=== Begin Enclosure ===

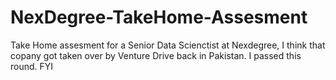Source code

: # NexDegree-TakeHome-Assesment
Take Home assesment for a Senior Data Scienctist at Nexdegree, I think that copany got taken over by Venture Drive back in Pakistan.  I passed this round. FYI
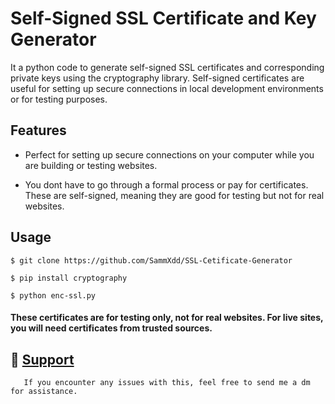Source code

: # Self-Signed SSL Certificate and Key Generator

It a python code to generate self-signed SSL certificates and corresponding private keys using the cryptography library. Self-signed certificates are useful for setting up secure connections in local development environments or for testing purposes.


## Features
- Perfect for setting up secure connections on your computer while you are building or testing websites.

- You dont have to go through a formal process or pay for certificates. These are self-signed, meaning they are good for testing but not for real websites.

## Usage

`$ git clone https://github.com/SammXdd/SSL-Cetificate-Generator`

`$ pip install cryptography`

`$ python enc-ssl.py`

#### These certificates are for testing only, not for real websites. For live sites, you will need certificates from trusted sources.

## 📝 [Support](https://www.instagram.com/_.samarthhhhh._/)
       If you encounter any issues with this, feel free to send me a dm for assistance.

=== End Enclosure ===

*Problem description*. Each entry should appear again exactly as written, pictures excluded.

*Written response*.
Source code

: # NexDegree-TakeHome-Assesment
Take Home assesment for a Senior Data Scienctist at Nexdegree, I think that copany got taken over by Venture Drive back in Pakistan.  I passed this round. FYI
Source code

: # Self-Signed SSL Certificate and Key Generator

It a python code to generate self-signed SSL certificates and corresponding private keys using the cryptography library. Self-signed certificates are useful for setting up secure connections in local development environments or for testing purposes.


## Features
- Perfect for setting up secure connections on your computer while you are building or testing websites.

- You dont have to go through a formal process or pay for certificates. These are self-signed, meaning they are good for testing but not for real websites.

## Usage

`$ git clone https://github.com/SammXdd/SSL-Cetificate-Generator`

`$ pip install cryptography`

`$ python enc-ssl.py`

#### These certificates are for testing only, not for real websites. For live sites, you will need certificates from trusted sources.

## 📝 [Support](https://www.instagram.com/_.samarthhhhh._/)
       If you encounter any issues with this, feel free to send me a dm for assistance.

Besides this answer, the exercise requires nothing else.